> [SUPPLIED MATERIAL]
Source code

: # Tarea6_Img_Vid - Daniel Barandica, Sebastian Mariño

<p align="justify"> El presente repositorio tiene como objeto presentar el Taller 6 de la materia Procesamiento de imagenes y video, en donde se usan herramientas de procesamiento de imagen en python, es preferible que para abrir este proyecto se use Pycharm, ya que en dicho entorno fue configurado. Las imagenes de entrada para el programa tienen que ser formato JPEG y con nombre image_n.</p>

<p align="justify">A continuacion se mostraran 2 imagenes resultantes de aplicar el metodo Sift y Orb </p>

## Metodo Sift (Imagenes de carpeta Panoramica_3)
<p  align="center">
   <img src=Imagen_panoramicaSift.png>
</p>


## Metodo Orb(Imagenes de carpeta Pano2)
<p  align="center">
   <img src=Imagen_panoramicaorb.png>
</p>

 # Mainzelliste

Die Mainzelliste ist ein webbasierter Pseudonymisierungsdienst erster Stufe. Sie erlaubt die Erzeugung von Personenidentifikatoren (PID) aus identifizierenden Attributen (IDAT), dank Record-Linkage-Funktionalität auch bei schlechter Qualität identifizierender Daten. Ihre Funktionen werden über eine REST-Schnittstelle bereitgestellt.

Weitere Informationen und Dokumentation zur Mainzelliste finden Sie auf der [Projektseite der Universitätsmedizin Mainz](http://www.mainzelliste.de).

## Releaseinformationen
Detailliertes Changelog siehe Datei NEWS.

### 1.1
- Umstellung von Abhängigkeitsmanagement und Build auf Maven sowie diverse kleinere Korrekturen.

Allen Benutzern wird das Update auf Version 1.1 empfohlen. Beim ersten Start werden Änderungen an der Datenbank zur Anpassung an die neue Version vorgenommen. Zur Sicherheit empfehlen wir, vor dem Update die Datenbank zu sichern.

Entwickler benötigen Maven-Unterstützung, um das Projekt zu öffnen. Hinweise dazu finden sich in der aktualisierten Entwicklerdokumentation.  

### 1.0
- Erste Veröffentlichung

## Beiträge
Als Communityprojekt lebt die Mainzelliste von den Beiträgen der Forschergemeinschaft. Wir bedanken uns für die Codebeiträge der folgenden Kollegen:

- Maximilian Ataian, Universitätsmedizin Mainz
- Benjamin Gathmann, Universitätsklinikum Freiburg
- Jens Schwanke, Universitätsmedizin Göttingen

==

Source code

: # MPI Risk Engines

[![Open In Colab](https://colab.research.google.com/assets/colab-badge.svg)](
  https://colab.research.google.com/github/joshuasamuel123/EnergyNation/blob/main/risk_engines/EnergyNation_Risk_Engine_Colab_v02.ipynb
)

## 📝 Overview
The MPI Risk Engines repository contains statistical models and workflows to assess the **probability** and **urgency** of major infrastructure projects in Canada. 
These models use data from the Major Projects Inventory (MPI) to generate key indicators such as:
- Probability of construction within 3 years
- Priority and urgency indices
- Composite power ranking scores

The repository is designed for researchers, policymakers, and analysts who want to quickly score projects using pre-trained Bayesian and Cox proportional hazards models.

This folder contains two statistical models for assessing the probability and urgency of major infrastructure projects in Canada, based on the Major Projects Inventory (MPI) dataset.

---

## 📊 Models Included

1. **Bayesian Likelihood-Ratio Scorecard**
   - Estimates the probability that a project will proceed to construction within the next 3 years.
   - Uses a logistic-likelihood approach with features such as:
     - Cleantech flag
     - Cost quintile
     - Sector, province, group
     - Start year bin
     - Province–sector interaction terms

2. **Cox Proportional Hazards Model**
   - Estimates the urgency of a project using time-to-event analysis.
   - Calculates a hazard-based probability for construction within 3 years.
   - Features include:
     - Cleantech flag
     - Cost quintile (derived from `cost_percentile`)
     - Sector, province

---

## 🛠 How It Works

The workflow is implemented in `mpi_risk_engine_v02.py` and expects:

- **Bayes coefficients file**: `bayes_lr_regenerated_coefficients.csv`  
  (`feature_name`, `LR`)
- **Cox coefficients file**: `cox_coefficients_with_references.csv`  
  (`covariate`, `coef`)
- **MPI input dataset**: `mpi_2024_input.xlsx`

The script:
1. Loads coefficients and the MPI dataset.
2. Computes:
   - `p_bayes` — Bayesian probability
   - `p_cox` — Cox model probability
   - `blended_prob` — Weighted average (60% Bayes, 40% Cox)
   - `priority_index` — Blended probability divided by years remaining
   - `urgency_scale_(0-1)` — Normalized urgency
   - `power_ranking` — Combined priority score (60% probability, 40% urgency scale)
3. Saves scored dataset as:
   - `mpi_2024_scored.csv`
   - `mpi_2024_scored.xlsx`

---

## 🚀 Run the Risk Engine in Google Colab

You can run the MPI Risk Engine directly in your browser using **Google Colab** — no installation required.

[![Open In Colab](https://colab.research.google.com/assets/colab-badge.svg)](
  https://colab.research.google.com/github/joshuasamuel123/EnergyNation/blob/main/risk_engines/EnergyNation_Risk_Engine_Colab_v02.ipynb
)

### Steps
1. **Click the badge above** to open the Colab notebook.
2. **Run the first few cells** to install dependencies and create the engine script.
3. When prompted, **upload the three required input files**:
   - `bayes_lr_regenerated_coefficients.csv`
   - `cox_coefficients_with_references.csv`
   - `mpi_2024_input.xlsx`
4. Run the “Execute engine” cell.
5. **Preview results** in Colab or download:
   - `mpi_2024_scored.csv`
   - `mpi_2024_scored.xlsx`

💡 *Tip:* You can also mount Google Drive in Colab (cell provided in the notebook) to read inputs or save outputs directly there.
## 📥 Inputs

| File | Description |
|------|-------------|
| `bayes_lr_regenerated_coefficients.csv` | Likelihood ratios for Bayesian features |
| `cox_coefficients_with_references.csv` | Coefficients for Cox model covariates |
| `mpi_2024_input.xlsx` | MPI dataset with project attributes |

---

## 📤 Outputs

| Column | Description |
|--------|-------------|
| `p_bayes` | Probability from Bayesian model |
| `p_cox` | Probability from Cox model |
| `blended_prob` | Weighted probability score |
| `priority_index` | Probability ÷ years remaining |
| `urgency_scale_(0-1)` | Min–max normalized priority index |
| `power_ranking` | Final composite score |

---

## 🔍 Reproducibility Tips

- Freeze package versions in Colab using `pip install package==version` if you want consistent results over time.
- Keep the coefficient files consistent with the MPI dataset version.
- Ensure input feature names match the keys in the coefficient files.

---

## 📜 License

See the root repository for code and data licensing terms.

> [DESCRIPTION OF THE TASK]
Please go through the data and copy each line containing the word "terms".

> [WRITTEN SOLUTION]
     - Province–sector interaction terms
See the root repository for code and data licensing terms.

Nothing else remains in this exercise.